Echeverria would soon find his passion in Cuban music. Echeverria, his colleagues, and local musicians started promoting Cuban music on the air and stage during the early 1970s. “Collectively we built the Bay Area into something that in the 1960s I don’t think anyone thought could happen. That was to become a center for this music.”

Echeverria is quick to spread the credit, naming musicians John Santos, Rebeca Maleon, Armando Perazas, Wilfredo Reyes, Greg Landau, the Escovedo family, Benny Velarde, Carlos Federico, Carlos Santana and many more.

By 1977, when Los Papines – the premier Cuban mambo group – came to the Bay Area, the groundwork to promote Cuban music had been done and they played to a capacity crowd at the Oakland Auditorium. “In 1972 you could not have done that. Radio had a lot to do with it; the workshops and classes helped,” said Echeverria.

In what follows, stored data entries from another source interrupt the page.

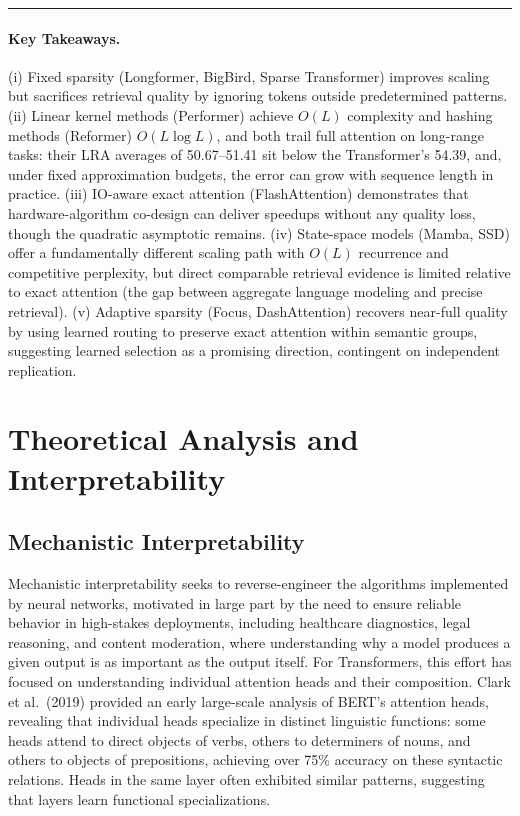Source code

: \documentclass[10pt,twocolumn]{article}
\begin{document}
\begin{center}\rule{0.5\linewidth}{0.5pt}\end{center}
\paragraph{Key Takeaways.} (i) Fixed sparsity (Longformer, BigBird, Sparse Transformer) improves scaling but sacrifices retrieval quality by ignoring tokens outside predetermined patterns. (ii) Linear kernel methods (Performer) achieve $O(L)$ complexity and hashing methods (Reformer) $O(L \log L)$, and both trail full attention on long-range tasks: their LRA averages of 50.67--51.41 sit below the Transformer's 54.39, and, under fixed approximation budgets, the error can grow with sequence length in practice. (iii) IO-aware exact attention (FlashAttention) demonstrates that hardware-algorithm co-design can deliver speedups without any quality loss, though the quadratic asymptotic remains. (iv) State-space models (Mamba, SSD) offer a fundamentally different scaling path with $O(L)$ recurrence and competitive perplexity, but direct comparable retrieval evidence is limited relative to exact attention (the gap between aggregate language modeling and precise retrieval). (v) Adaptive sparsity (Focus, DashAttention) recovers near-full quality by using learned routing to preserve exact attention within semantic groups, suggesting learned selection as a promising direction, contingent on independent replication.

\section{Theoretical Analysis and Interpretability}\label{theoretical-analysis-and-interpretability}

\subsection{Mechanistic Interpretability}\label{mechanistic-interpretability}

Mechanistic interpretability seeks to reverse-engineer the algorithms implemented by neural networks, motivated in large part by the need to ensure reliable behavior in high-stakes deployments, including healthcare diagnostics, legal reasoning, and content moderation, where understanding why a model produces a given output is as important as the output itself. For Transformers, this effort has focused on understanding individual attention heads and their composition. Clark et al.~(2019) provided an early large-scale analysis of BERT's attention heads, revealing that individual heads specialize in distinct linguistic functions: some heads attend to direct objects of verbs, others to determiners of nouns, and others to objects of prepositions, achieving over 75\% accuracy on these syntactic relations. Heads in the same layer often exhibited similar patterns, suggesting that layers learn functional specializations.
\end{document}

In looking back, Echeverria wants to make it clear that despite the joy of this work it was also a struggle from the start. “Doing this kind of programming was not something that was welcomed. We had to fight our way into the Bay Area radio world. None of the stations that we went to said ‘Oh you’re going to be doing mambos! How wonderful!’ The last thing they wanted was us. We did something that was outside their agenda. So it wasn’t something that KPFA welcomed. They fought us and fought us and fought us. And that has to be remembered. It wasn’t handed to us. Even at KPOO we had to go through various and assorted stuff before the dust settled.”

And when they were finally accepted it was because they became some of the best at what they do.

“We did this not as a career move. We ended doing this because we just love the music and we loved letting people know that we had one badass culture. Okay? We had a culture that was going on and creative and making waves and we were proud of that culture. And no one was going to put that genie back in the bottle,” said Echeverria.

And thanks to Echeverria the Cuban music culture continues to thrive across generations and throughout the Bay Area.